━━ Supplied data

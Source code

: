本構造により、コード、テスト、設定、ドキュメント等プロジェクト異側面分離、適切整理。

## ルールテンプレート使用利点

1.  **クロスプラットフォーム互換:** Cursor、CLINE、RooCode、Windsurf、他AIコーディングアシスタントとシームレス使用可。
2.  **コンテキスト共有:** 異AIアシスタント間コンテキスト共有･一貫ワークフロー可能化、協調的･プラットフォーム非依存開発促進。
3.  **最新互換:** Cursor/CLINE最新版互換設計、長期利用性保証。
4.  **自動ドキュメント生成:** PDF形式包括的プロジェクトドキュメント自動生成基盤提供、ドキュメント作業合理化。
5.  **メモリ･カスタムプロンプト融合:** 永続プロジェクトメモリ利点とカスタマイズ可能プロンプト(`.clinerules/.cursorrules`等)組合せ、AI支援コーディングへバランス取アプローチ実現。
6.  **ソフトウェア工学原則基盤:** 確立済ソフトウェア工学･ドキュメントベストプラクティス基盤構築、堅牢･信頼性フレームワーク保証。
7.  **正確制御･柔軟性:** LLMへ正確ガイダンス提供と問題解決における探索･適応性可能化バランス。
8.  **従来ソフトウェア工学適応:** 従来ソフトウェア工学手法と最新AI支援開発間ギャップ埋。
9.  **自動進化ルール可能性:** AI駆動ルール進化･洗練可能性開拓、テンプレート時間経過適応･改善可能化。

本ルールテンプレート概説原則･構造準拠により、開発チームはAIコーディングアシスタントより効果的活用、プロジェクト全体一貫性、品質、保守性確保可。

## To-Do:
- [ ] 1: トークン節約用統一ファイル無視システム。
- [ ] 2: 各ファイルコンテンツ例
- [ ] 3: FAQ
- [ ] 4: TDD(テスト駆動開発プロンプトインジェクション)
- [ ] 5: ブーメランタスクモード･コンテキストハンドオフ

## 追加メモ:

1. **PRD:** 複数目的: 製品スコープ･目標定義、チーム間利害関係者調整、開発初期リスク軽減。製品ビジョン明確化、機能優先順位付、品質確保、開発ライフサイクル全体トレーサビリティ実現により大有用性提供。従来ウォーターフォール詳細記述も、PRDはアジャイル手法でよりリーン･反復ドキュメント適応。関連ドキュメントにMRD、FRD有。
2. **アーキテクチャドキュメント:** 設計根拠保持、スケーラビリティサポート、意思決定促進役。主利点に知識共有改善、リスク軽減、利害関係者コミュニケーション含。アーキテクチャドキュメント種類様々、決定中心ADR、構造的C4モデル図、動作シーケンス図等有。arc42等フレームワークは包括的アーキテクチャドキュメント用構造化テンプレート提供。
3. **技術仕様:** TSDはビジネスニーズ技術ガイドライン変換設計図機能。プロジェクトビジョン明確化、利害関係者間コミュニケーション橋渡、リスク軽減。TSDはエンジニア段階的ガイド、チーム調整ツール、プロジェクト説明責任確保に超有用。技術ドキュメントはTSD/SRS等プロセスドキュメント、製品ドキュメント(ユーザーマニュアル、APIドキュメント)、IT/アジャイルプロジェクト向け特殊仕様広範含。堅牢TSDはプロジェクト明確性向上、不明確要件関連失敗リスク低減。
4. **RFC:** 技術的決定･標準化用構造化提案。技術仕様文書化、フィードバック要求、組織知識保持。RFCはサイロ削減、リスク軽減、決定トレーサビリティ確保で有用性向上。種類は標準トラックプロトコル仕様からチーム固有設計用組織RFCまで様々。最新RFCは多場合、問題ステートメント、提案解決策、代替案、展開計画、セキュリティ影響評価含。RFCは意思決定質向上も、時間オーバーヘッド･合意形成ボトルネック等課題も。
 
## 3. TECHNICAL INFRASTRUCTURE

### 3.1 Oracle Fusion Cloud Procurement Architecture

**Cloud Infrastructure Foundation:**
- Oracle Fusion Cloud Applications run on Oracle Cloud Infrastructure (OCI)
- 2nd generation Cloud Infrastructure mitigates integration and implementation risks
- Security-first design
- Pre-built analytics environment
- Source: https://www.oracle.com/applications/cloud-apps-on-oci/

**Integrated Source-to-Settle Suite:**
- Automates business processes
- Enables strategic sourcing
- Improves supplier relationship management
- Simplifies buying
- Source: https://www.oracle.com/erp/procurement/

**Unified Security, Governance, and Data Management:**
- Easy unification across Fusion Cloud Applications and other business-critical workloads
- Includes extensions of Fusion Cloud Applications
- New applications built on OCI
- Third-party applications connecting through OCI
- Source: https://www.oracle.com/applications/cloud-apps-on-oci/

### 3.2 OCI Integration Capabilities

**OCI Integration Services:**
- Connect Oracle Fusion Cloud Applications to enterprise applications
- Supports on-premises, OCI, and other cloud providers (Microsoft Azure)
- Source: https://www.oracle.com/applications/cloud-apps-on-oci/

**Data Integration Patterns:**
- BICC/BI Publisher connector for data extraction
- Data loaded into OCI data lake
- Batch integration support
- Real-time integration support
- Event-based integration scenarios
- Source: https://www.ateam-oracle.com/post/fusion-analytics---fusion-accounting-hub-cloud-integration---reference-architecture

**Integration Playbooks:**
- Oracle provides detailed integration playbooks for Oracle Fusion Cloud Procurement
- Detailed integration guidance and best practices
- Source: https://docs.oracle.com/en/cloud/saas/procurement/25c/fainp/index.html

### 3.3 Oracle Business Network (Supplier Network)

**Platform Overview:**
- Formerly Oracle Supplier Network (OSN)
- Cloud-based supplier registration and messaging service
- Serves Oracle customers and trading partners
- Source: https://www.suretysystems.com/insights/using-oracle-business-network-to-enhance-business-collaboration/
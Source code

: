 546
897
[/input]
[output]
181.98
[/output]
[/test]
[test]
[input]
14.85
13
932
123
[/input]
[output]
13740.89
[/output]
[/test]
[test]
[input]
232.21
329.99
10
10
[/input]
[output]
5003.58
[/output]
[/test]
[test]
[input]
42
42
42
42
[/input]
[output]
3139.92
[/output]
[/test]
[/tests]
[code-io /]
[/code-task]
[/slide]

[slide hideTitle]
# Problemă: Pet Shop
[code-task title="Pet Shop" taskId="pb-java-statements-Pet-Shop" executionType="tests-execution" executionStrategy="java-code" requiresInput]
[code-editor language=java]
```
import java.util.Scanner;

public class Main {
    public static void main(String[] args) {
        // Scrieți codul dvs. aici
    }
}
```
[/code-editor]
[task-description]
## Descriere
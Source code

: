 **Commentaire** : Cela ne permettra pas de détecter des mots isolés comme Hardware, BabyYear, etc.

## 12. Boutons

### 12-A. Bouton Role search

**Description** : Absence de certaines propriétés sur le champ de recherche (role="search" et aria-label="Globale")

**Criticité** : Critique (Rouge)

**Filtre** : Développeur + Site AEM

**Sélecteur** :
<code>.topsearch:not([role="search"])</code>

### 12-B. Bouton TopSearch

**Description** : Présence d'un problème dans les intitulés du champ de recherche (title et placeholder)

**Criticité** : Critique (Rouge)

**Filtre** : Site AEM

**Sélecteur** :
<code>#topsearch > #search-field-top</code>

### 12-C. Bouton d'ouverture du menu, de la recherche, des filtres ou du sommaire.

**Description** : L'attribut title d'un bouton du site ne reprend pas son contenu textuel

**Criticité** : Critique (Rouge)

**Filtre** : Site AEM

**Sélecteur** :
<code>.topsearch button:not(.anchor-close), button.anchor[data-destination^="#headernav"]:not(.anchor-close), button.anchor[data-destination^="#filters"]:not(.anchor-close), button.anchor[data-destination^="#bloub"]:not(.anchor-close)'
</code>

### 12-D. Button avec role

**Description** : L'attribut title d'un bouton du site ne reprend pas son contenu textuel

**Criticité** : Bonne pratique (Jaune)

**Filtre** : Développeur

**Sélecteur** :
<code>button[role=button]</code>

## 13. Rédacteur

━━━━

- Aim of the exercise -
Check each line of the data above for the string "task", and copy the ones that have it.

- Answer box -
[/code-task]
[code-task title="Pet Shop" taskId="pb-java-statements-Pet-Shop" executionType="tests-execution" executionStrategy="java-code" requiresInput]
[task-description]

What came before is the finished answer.